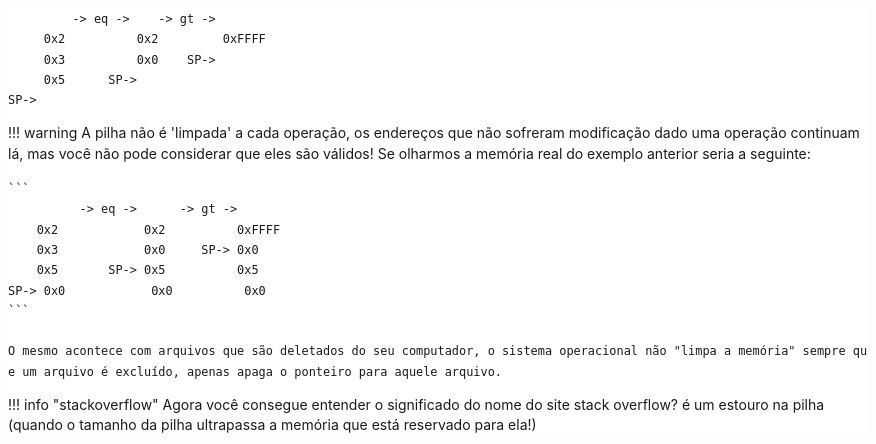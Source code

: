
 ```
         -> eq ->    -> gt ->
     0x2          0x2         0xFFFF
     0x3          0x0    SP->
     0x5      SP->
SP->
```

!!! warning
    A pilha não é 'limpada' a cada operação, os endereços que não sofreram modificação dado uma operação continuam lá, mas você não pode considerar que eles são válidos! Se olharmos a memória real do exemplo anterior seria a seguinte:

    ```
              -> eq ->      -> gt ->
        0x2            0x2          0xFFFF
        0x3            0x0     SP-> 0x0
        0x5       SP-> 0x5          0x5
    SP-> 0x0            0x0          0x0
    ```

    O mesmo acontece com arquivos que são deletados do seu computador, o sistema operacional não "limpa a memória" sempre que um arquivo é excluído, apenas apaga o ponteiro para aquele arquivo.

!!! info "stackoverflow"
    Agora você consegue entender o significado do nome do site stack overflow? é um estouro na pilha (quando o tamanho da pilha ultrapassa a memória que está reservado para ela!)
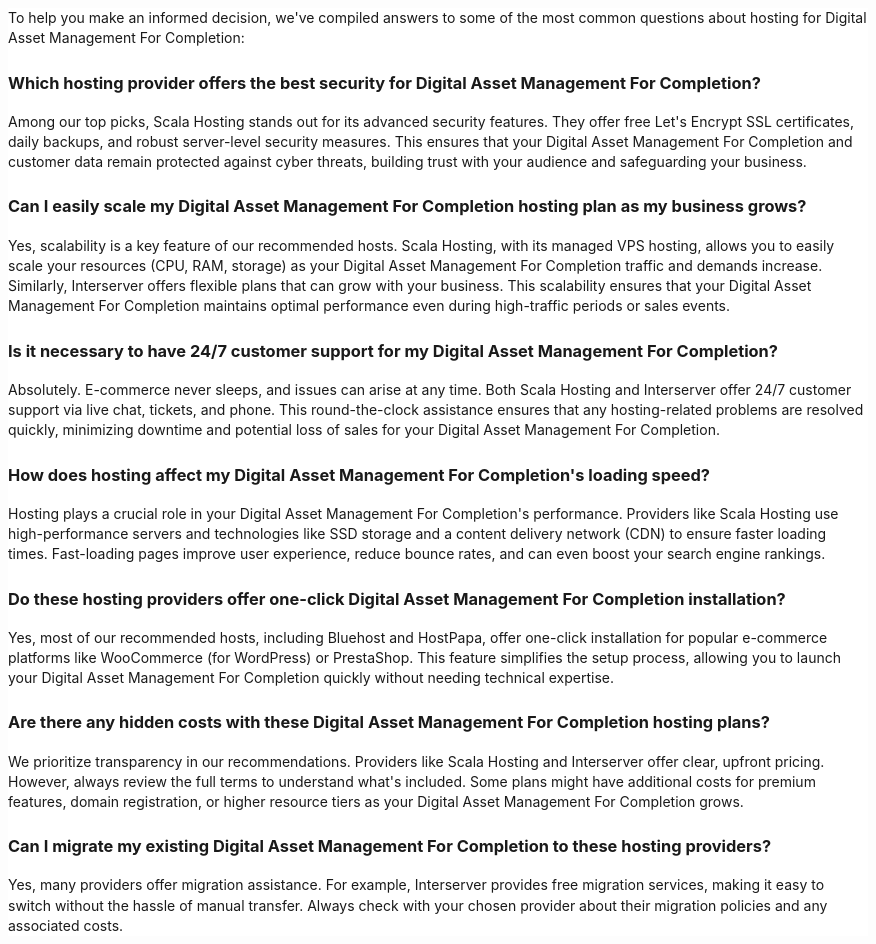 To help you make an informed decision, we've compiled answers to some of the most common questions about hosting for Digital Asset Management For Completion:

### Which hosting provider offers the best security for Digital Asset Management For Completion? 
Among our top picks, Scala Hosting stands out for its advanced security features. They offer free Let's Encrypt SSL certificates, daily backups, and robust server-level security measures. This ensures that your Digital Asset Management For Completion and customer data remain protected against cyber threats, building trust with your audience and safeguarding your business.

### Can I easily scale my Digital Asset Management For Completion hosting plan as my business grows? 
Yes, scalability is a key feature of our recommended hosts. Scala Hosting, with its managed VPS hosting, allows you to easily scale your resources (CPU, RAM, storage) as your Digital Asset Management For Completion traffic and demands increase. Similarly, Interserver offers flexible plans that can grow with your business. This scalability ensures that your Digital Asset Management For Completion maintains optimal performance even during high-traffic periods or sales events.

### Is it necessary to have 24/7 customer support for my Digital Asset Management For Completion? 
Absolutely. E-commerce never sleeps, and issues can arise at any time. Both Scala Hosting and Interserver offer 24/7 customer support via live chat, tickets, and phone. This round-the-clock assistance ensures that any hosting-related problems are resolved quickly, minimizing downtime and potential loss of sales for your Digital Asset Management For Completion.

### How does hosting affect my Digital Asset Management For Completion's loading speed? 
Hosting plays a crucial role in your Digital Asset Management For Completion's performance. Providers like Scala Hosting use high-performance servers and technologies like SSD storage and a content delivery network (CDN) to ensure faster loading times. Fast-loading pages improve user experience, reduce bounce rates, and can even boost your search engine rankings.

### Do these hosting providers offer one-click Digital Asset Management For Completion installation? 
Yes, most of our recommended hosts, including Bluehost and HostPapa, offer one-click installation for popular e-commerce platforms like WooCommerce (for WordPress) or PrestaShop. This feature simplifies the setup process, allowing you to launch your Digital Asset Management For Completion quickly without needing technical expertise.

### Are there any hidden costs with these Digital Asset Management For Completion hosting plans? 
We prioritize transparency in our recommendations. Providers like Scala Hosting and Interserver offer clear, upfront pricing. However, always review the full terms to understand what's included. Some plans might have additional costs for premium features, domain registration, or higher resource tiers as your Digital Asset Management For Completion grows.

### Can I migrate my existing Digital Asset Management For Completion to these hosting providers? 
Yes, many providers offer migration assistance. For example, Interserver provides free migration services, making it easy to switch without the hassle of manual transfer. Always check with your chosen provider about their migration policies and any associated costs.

- - - - -

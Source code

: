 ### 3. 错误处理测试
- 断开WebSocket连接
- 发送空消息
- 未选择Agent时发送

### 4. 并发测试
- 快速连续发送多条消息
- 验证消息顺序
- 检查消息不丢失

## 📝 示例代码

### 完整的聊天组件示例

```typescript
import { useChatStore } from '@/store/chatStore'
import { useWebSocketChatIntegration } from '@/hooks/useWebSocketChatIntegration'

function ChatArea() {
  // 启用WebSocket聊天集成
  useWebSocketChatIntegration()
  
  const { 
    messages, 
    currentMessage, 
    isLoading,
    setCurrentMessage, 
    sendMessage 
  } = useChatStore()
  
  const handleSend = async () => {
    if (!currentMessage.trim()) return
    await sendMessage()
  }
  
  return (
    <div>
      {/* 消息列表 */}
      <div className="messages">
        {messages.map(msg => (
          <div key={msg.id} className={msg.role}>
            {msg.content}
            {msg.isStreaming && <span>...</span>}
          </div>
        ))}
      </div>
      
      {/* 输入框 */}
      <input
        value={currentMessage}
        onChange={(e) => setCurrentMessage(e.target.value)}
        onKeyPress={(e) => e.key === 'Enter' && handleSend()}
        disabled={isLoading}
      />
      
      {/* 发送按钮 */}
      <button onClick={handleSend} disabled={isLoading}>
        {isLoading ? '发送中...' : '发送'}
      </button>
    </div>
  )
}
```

- - - - -

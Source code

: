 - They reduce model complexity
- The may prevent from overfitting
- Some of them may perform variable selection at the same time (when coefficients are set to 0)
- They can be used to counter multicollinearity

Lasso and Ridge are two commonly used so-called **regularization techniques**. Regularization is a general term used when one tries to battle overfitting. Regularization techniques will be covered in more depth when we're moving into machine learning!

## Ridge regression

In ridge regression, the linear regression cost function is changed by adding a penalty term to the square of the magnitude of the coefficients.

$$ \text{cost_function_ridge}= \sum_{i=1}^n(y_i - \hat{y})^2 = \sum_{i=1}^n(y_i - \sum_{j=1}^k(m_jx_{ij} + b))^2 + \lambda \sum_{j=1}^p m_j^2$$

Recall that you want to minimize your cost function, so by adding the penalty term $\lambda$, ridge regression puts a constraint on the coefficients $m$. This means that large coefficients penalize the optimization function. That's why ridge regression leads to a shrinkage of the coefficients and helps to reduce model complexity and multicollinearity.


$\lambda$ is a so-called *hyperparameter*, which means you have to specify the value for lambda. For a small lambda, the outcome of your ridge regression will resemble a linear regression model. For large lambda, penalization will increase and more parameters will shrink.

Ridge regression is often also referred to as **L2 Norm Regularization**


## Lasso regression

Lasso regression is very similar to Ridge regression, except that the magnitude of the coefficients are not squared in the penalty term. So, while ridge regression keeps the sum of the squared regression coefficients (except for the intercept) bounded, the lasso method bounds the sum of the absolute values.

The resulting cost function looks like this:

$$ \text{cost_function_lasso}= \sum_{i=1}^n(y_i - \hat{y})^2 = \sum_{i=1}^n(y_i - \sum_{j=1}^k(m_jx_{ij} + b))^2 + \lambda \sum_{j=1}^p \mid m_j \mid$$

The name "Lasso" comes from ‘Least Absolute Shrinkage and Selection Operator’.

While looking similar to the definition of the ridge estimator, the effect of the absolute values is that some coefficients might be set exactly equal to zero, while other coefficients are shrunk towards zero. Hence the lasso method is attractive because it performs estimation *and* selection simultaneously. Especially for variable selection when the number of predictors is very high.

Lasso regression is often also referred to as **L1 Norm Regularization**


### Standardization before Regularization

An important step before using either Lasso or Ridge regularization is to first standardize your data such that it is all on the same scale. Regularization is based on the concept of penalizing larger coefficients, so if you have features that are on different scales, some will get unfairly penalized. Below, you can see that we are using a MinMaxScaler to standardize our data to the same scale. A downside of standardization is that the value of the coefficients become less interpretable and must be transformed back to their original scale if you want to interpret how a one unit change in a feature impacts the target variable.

- - - - -

TASK BRIEF: Pull out every line of the entries that includes the word "você".

FINAL ANSWER:
    A pilha não é 'limpada' a cada operação, os endereços que não sofreram modificação dado uma operação continuam lá, mas você não pode considerar que eles são válidos! Se olharmos a memória real do exemplo anterior seria a seguinte:
    Agora você consegue entender o significado do nome do site stack overflow? é um estouro na pilha (quando o tamanho da pilha ultrapassa a memória que está reservado para ela!)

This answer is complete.